Balanced Scorecard Two Perspectives

By Shih-Jen Kathy Ho and Ruth B. McKay

In Brief

Two Organizations Share their Experiences

Balanced scorecard (BSC) is a performance measurement and strategic management system that translates an organization’s mission and strategy into a balanced set of integrated performance measures. The performance measures provide a concise yet complete picture of an organization’s progress toward its mission and goal. Organizations that have adopted BSC report varying degrees of success with its use as a motivational tool and form of performance feedback.

This article examines two case studies. At an automobile manufacturer, BSC successfully integrated organizational goals into the daily activities of the employees. In the second case, a bank replaced BSC with an alternative measuring approach because the bank found BSC inappropriate for the organizational culture it wanted to create. The authors compare the two organizations’ applications of BSC in order to better understand why the organizations experienced such different results and levels of satisfaction.

Balanced scorecard (BSC) is a strategic measurement and management system that translates an organization’s mission and strategy into a balanced set of integrated performance measures. BSC’s strength lies in its use of both financial and nonfinancial measures in encouraging and rewarding employees in achieving an organization’s long-term goals. The creators of the BSC, Robert Kaplan and David Norton, argue that in the information age, organizations require new capabilities for competitive success, such as customer relationships, product innovation, customized products, employee skills, motivation, and information technology. By including all critical success factors in the performance measurement system, the organization will have a better idea of how to achieve its goals.

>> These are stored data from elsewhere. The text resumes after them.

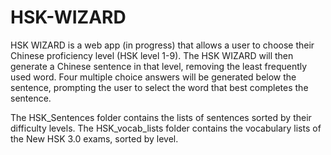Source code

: # HSK-WIZARD
HSK WIZARD is a web app (in progress) that allows a user to choose their Chinese proficiency level (HSK level 1-9). The HSK WIZARD will then generate a Chinese sentence in that level, removing the least frequently used word. Four multiple choice answers will be generated below the sentence, prompting the user to select the word that best completes the sentence. 

The HSK_Sentences folder contains the lists of sentences sorted by their difficulty levels. 
The HSK_vocab_lists folder contains the vocabulary lists of the New HSK 3.0 exams, sorted by level.

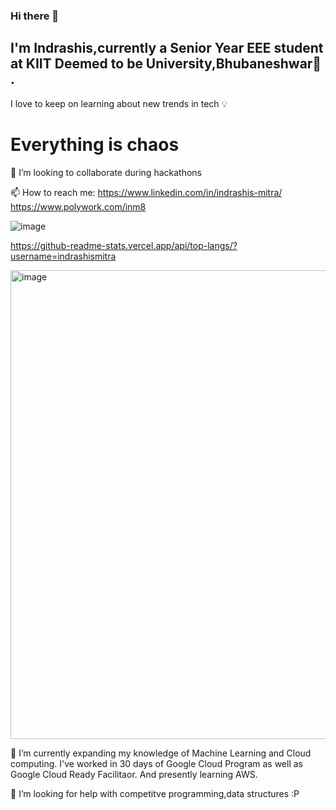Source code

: ### Hi there 👋
## I'm Indrashis,currently a Senior Year EEE student at KIIT Deemed to be University,Bhubaneshwar🏫 . 
 
 I love to keep on learning about new trends in tech 💡 

# Everything is chaos 
👯 I’m looking to collaborate during hackathons


 📫 How to reach me: https://www.linkedin.com/in/indrashis-mitra/    https://www.polywork.com/inm8
                     


![image](https://user-images.githubusercontent.com/48444783/139636357-d4b282ee-407b-4bf7-aaaf-283be53a8d5e.png)




 
  https://github-readme-stats.vercel.app/api/top-langs/?username=indrashismitra
  
<img width="750" alt="image" src="https://user-images.githubusercontent.com/48444783/142770736-ab697a21-b96b-4e86-9412-ac5bd11820ed.png">

 🌱 I’m currently expanding my knowledge of Machine Learning and Cloud computing. I've worked in 30 days of Google Cloud Program as well as Google Cloud Ready Facilitaor. And presently learning AWS.
 
 🤔 I’m looking for help with competitve programming,data structures :P


<!--
**indrashismitra/indrashismitra** is a ✨ _special_ ✨ repository because its `README.md` (this file) appears on your GitHub profile.

Here are some ideas to get you started:

- 🔭 I’m currently working on ...
- 🌱 I’m currently expanding my knowledge of Machine Learning
- 👯 I’m looking to collaborate on 
- 🤔 I’m looking for help with ...
- ...
-https://github-readme-stats.vercel.app/api?username=indrashismitra&show_icons=true&theme=radical
-  ...
- ⚡ Fun fact: ...
-->
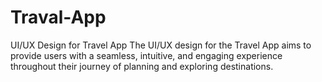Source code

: # Traval-App
UI/UX Design for Travel App  The UI/UX design for the Travel App aims to provide users with a seamless, intuitive, and engaging experience throughout their journey of planning and exploring destinations.
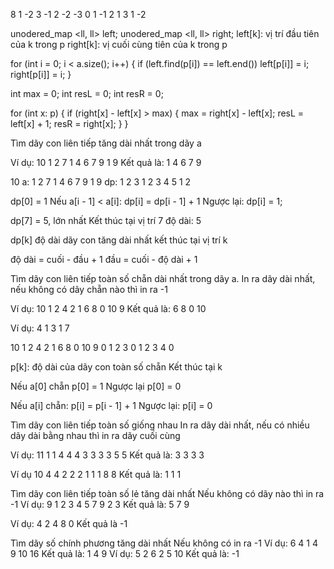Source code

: 8
  1 -2 3 -1 2 -2 -3
0 1 -1 2  1 3  1 -2

unodered_map <ll, ll> left;
unodered_map <ll, ll> right;
left[k]: vị trí đầu tiên của k trong p
right[k]: vị cuối cùng tiên của k trong p

for (int i = 0; i < a.size(); i++) {
	if (left.find(p[i]) == left.end()) 
		left[p[i]] = i;
	right[p[i]] = i;
}

int max = 0;
int resL = 0;
int resR = 0;

for (int x: p) {
	if (right[x] - left[x] > max) {
		max = right[x] - left[x];
		resL = left[x] + 1;
		resR = right[x];
	}
}






Tìm dãy con liên tiếp tăng dài nhất
trong dãy a

Ví dụ:
10
1 2 7 1 4 6 7 9 1 9
Kết quả là: 1 4 6 7 9

10
a:  1 2 7 1 4 6 7 9 1 9
dp: 1 2 3 1 2 3 4 5 1 2

dp[0] = 1
Nếu a[i - 1] < a[i]:
	dp[i] = dp[i - 1] + 1
Ngược lại:
	dp[i] = 1;

dp[7] = 5, lớn nhất
Kết thúc tại vị trí 7
độ dài: 5

dp[k] độ dài dãy con tăng dài nhất
kết thúc tại vị trí k

độ dài = cuối - đầu + 1
đầu = cuối - độ dài + 1


Tìm dãy con liên tiếp toàn số chẵn dài nhất
trong dãy a.
In ra dãy dài nhất, nếu không có dãy chẵn nào thì in ra -1

Ví dụ:
10
1 2 4 2 1 6 8 0 10 9
Kết quả là: 6 8 0 10

Ví dụ:
4
1 3 1 7

10
1 2 4 2 1 6 8 0 10 9
0 1 2 3 0 1 2 3  4 0

p[k]: độ dài của dãy con toàn số chẵn
Kết thúc tại k

Nếu a[0] chẵn
p[0] = 1
Ngược lại p[0] = 0

Nếu a[i] chẵn:
p[i] = p[i - 1] + 1
Ngược lại:
p[i] = 0

Tìm dãy con liên tiếp toàn số giống nhau
In ra dãy dài nhất, nếu có nhiều dãy dài bằng nhau thì in ra dãy cuối cùng

Ví dụ:
11
1 1 4 4 4 3 3 3 3 5 5
Kết quả là: 3 3 3 3

Ví dụ
10
4 4 2 2 2 1 1 1 8 8
Kết quả là: 1 1 1

Tìm dãy con liên tiếp toàn số lẻ tăng dài nhất
Nếu không có dãy nào thì in ra -1
Ví dụ:
9
1 2 3 4 5 7 9 2 3
Kết quả là: 5 7 9

Ví dụ:
4
2 4 8 0
Kết quả là -1

Tìm dãy số chính phương tăng dài nhất
Nếu không có in ra -1
Ví dụ:
6
4 1 4 9 10 16
Kết quả là: 1 4 9
Ví dụ:
5
2 6 2 5 10
Kết quả là: -1


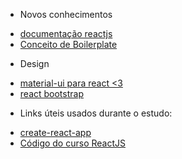 - Novos conhecimentos
* [documentação reactjs](https://reactjs.org/docs/hello-world.html)
* [Conceito de Boilerplate](https://en.wikipedia.org/wiki/Boilerplate_code)

- Design
* [material-ui para react <3](https://material-ui.com/)
* [react bootstrap](https://react-bootstrap.github.io/getting-started/introduction)

- Links úteis usados durante o estudo:
* [create-react-app](https://github.com/facebook/create-react-app)
* [Código do curso ReactJS](https://github.com/15Dkatz/ReactJS_VideoGuides)
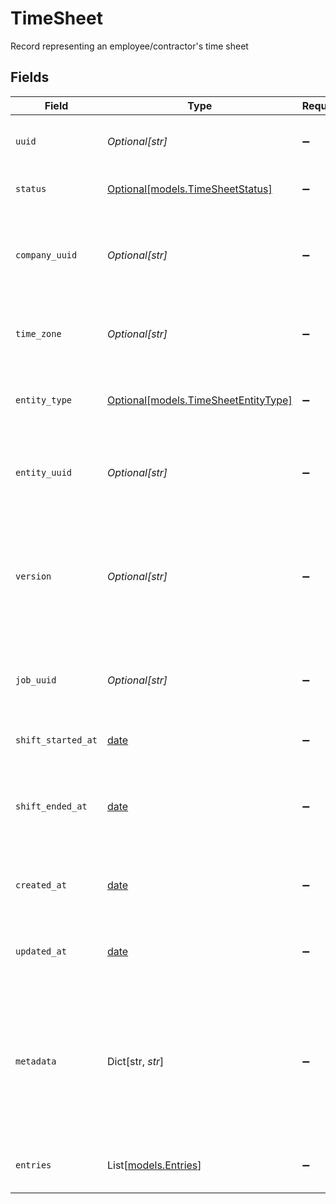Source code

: # TimeSheet

Record representing an employee/contractor's time sheet


## Fields

| Field                                                                                                                                                             | Type                                                                                                                                                              | Required                                                                                                                                                          | Description                                                                                                                                                       |
| ----------------------------------------------------------------------------------------------------------------------------------------------------------------- | ----------------------------------------------------------------------------------------------------------------------------------------------------------------- | ----------------------------------------------------------------------------------------------------------------------------------------------------------------- | ----------------------------------------------------------------------------------------------------------------------------------------------------------------- |
| `uuid`                                                                                                                                                            | *Optional[str]*                                                                                                                                                   | :heavy_minus_sign:                                                                                                                                                | Unique identifier of the time sheet.                                                                                                                              |
| `status`                                                                                                                                                          | [Optional[models.TimeSheetStatus]](../models/timesheetstatus.md)                                                                                                  | :heavy_minus_sign:                                                                                                                                                | Status of the time sheet.                                                                                                                                         |
| `company_uuid`                                                                                                                                                    | *Optional[str]*                                                                                                                                                   | :heavy_minus_sign:                                                                                                                                                | Unique identifier of the company to which the time sheet belongs.                                                                                                 |
| `time_zone`                                                                                                                                                       | *Optional[str]*                                                                                                                                                   | :heavy_minus_sign:                                                                                                                                                | Time zone of where the time was tracked.                                                                                                                          |
| `entity_type`                                                                                                                                                     | [Optional[models.TimeSheetEntityType]](../models/timesheetentitytype.md)                                                                                          | :heavy_minus_sign:                                                                                                                                                | Type of entity associated with the time sheet.                                                                                                                    |
| `entity_uuid`                                                                                                                                                     | *Optional[str]*                                                                                                                                                   | :heavy_minus_sign:                                                                                                                                                | Unique identifier of the entity associated with the time sheet.                                                                                                   |
| `version`                                                                                                                                                         | *Optional[str]*                                                                                                                                                   | :heavy_minus_sign:                                                                                                                                                | The current version of the object. See the [versioning guide](https://docs.gusto.com/app-integrations/docs/idempotency) for information on how to use this field. |
| `job_uuid`                                                                                                                                                        | *Optional[str]*                                                                                                                                                   | :heavy_minus_sign:                                                                                                                                                | Unique identifier of the job for which time was reported.                                                                                                         |
| `shift_started_at`                                                                                                                                                | [date](https://docs.python.org/3/library/datetime.html#date-objects)                                                                                              | :heavy_minus_sign:                                                                                                                                                | The start time of the shift.                                                                                                                                      |
| `shift_ended_at`                                                                                                                                                  | [date](https://docs.python.org/3/library/datetime.html#date-objects)                                                                                              | :heavy_minus_sign:                                                                                                                                                | The end time of the shift. If the shift is still ongoing this field will be null.                                                                                 |
| `created_at`                                                                                                                                                      | [date](https://docs.python.org/3/library/datetime.html#date-objects)                                                                                              | :heavy_minus_sign:                                                                                                                                                | Datetime for when time sheet was created.                                                                                                                         |
| `updated_at`                                                                                                                                                      | [date](https://docs.python.org/3/library/datetime.html#date-objects)                                                                                              | :heavy_minus_sign:                                                                                                                                                | Datetime for when time sheet was updated.                                                                                                                         |
| `metadata`                                                                                                                                                        | Dict[str, *str*]                                                                                                                                                  | :heavy_minus_sign:                                                                                                                                                | Metadata associated with the time sheet. Key-value pairs of arbitrary data. Both keys and values must be strings.                                                 |
| `entries`                                                                                                                                                         | List[[models.Entries](../models/entries.md)]                                                                                                                      | :heavy_minus_sign:                                                                                                                                                | Entries associated with the time sheet.                                                                                                                           |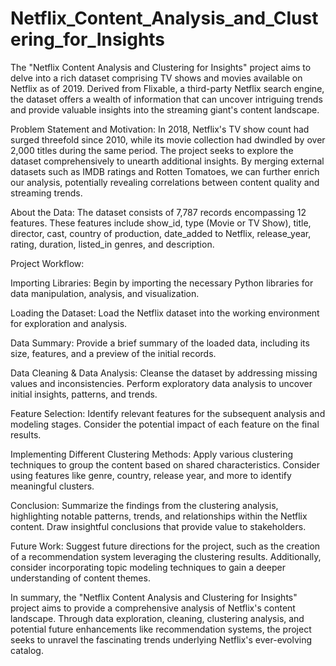 # Netflix_Content_Analysis_and_Clustering_for_Insights
The "Netflix Content Analysis and Clustering for Insights" project aims to delve into a rich dataset comprising TV shows and movies available on Netflix as of 2019. Derived from Flixable, a third-party Netflix search engine, the dataset offers a wealth of information that can uncover intriguing trends and provide valuable insights into the streaming giant's content landscape.

Problem Statement and Motivation: In 2018, Netflix's TV show count had surged threefold since 2010, while its movie collection had dwindled by over 2,000 titles during the same period. The project seeks to explore the dataset comprehensively to unearth additional insights. By merging external datasets such as IMDB ratings and Rotten Tomatoes, we can further enrich our analysis, potentially revealing correlations between content quality and streaming trends.

About the Data: The dataset consists of 7,787 records encompassing 12 features. These features include show_id, type (Movie or TV Show), title, director, cast, country of production, date_added to Netflix, release_year, rating, duration, listed_in genres, and description.

Project Workflow:

Importing Libraries: Begin by importing the necessary Python libraries for data manipulation, analysis, and visualization.

Loading the Dataset: Load the Netflix dataset into the working environment for exploration and analysis.

Data Summary: Provide a brief summary of the loaded data, including its size, features, and a preview of the initial records.

Data Cleaning & Data Analysis: Cleanse the dataset by addressing missing values and inconsistencies. Perform exploratory data analysis to uncover initial insights, patterns, and trends.

Feature Selection: Identify relevant features for the subsequent analysis and modeling stages. Consider the potential impact of each feature on the final results.

Implementing Different Clustering Methods: Apply various clustering techniques to group the content based on shared characteristics. Consider using features like genre, country, release year, and more to identify meaningful clusters.

Conclusion: Summarize the findings from the clustering analysis, highlighting notable patterns, trends, and relationships within the Netflix content. Draw insightful conclusions that provide value to stakeholders.

Future Work: Suggest future directions for the project, such as the creation of a recommendation system leveraging the clustering results. Additionally, consider incorporating topic modeling techniques to gain a deeper understanding of content themes.

In summary, the "Netflix Content Analysis and Clustering for Insights" project aims to provide a comprehensive analysis of Netflix's content landscape. Through data exploration, cleaning, clustering analysis, and potential future enhancements like recommendation systems, the project seeks to unravel the fascinating trends underlying Netflix's ever-evolving catalog.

BSC complements the traditional financial perspective with other nonfinancial perspectives, such as customer satisfaction, internal business process, and learning and growth. It also mixes outcome measures (the lagging indicator) with performance drivers (the leading indicator) because, according to Kaplan and Norton, “outcome measures without performance drivers do not communicate how the outcomes are to be achieved.” By selecting appropriate performance drivers and outcome measures, the organization will have a better idea of its potential competitive advantage.
The balanced set of performance measures tells a concise yet complete story about the achievement and performance of the organization toward its goals and provides a holistic view of what is happening in the organization. By tying these performance measures to rewards, BSC ensures that the employees will do what is best for the organization as a whole.

Applying BSC

Companies can use BSC to accomplish the following objectives:

Applying BSC generally begins with an articulation of corporate strategy by top management, followed by a rough sequence of implementation steps:

Case Studies and Methodology

Within two organizations, an auto manufacturer and a bank (the companies’ names have been changed), individuals at the management level involved in the application and implementation of BSC were interviewed (a production manager and financial analyst, and a branch manager, respectively). The style of the two-hour interviews was a combination of the focused interview, which uses specific questions, and the in-depth interview, which permits the interviewee to direct the discussion. Each interview also included a questionnaire that examined the sequence of steps involved in implementing BSC, the difficulty of each step, and the employees involved.

LMN Automotive Manufacturer

LMN introduced the balanced scorecard concept prior to 1993 but did not apply the comprehensive format of balanced scorecards, reflecting the business mission and corporate goals, until after 1995. The measurements to be used in BSC were initially directed to the plant level from the corporate level; however, in the beginning plant managers were unclear about how to complete the measurements. Over the years, a common measurement process evolved along five key dimensions: safety, quality, delivery/responsiveness, people, and financial/costs. The most difficult implementation step was pinning down causal linkages.

BSC helped the LMN plant focus on the most important things for the client. If there are too many measures and if the measures are inconsistent, managers may not know which are most important. According to one interviewee, “There is a constant trade-off in [en]suring that you don’t have too many, but [that] you have the right ones.” BSC helped focus management so that “when people begin to ask questions about what it is they should be engaged in, it is real[ly] simple: Does it affect the scorecard? If it doesn’t, it’s probably not an activity that we should be engaged in.”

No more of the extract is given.